For each line below that contains the string "Starting", copy that line.

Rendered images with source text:
--- START ---
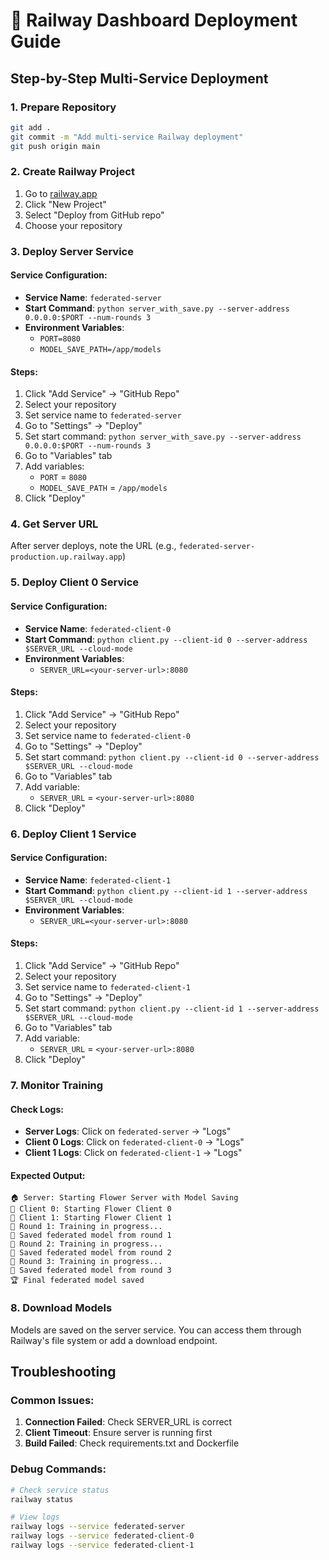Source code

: # 🚂 Railway Dashboard Deployment Guide

## Step-by-Step Multi-Service Deployment

### 1. Prepare Repository
```bash
git add .
git commit -m "Add multi-service Railway deployment"
git push origin main
```

### 2. Create Railway Project
1. Go to [railway.app](https://railway.app)
2. Click "New Project"
3. Select "Deploy from GitHub repo"
4. Choose your repository

### 3. Deploy Server Service

#### Service Configuration:
- **Service Name**: `federated-server`
- **Start Command**: `python server_with_save.py --server-address 0.0.0.0:$PORT --num-rounds 3`
- **Environment Variables**:
  - `PORT=8080`
  - `MODEL_SAVE_PATH=/app/models`

#### Steps:
1. Click "Add Service" → "GitHub Repo"
2. Select your repository
3. Set service name to `federated-server`
4. Go to "Settings" → "Deploy"
5. Set start command: `python server_with_save.py --server-address 0.0.0.0:$PORT --num-rounds 3`
6. Go to "Variables" tab
7. Add variables:
   - `PORT` = `8080`
   - `MODEL_SAVE_PATH` = `/app/models`
8. Click "Deploy"

### 4. Get Server URL
After server deploys, note the URL (e.g., `federated-server-production.up.railway.app`)

### 5. Deploy Client 0 Service

#### Service Configuration:
- **Service Name**: `federated-client-0`
- **Start Command**: `python client.py --client-id 0 --server-address $SERVER_URL --cloud-mode`
- **Environment Variables**:
  - `SERVER_URL=<your-server-url>:8080`

#### Steps:
1. Click "Add Service" → "GitHub Repo"
2. Select your repository
3. Set service name to `federated-client-0`
4. Go to "Settings" → "Deploy"
5. Set start command: `python client.py --client-id 0 --server-address $SERVER_URL --cloud-mode`
6. Go to "Variables" tab
7. Add variable:
   - `SERVER_URL` = `<your-server-url>:8080`
8. Click "Deploy"

### 6. Deploy Client 1 Service

#### Service Configuration:
- **Service Name**: `federated-client-1`
- **Start Command**: `python client.py --client-id 1 --server-address $SERVER_URL --cloud-mode`
- **Environment Variables**:
  - `SERVER_URL=<your-server-url>:8080`

#### Steps:
1. Click "Add Service" → "GitHub Repo"
2. Select your repository
3. Set service name to `federated-client-1`
4. Go to "Settings" → "Deploy"
5. Set start command: `python client.py --client-id 1 --server-address $SERVER_URL --cloud-mode`
6. Go to "Variables" tab
7. Add variable:
   - `SERVER_URL` = `<your-server-url>:8080`
8. Click "Deploy"

### 7. Monitor Training

#### Check Logs:
- **Server Logs**: Click on `federated-server` → "Logs"
- **Client 0 Logs**: Click on `federated-client-0` → "Logs"
- **Client 1 Logs**: Click on `federated-client-1` → "Logs"

#### Expected Output:
```
🏠 Server: Starting Flower Server with Model Saving
👥 Client 0: Starting Flower Client 0
👥 Client 1: Starting Flower Client 1
🔄 Round 1: Training in progress...
💾 Saved federated model from round 1
🔄 Round 2: Training in progress...
💾 Saved federated model from round 2
🔄 Round 3: Training in progress...
💾 Saved federated model from round 3
🏆 Final federated model saved
```

### 8. Download Models
Models are saved on the server service. You can access them through Railway's file system or add a download endpoint.

## Troubleshooting

### Common Issues:
1. **Connection Failed**: Check SERVER_URL is correct
2. **Client Timeout**: Ensure server is running first
3. **Build Failed**: Check requirements.txt and Dockerfile

### Debug Commands:
```bash
# Check service status
railway status

# View logs
railway logs --service federated-server
railway logs --service federated-client-0
railway logs --service federated-client-1
```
--- END ---
Solution to this task:
🏠 Server: Starting Flower Server with Model Saving
👥 Client 0: Starting Flower Client 0
👥 Client 1: Starting Flower Client 1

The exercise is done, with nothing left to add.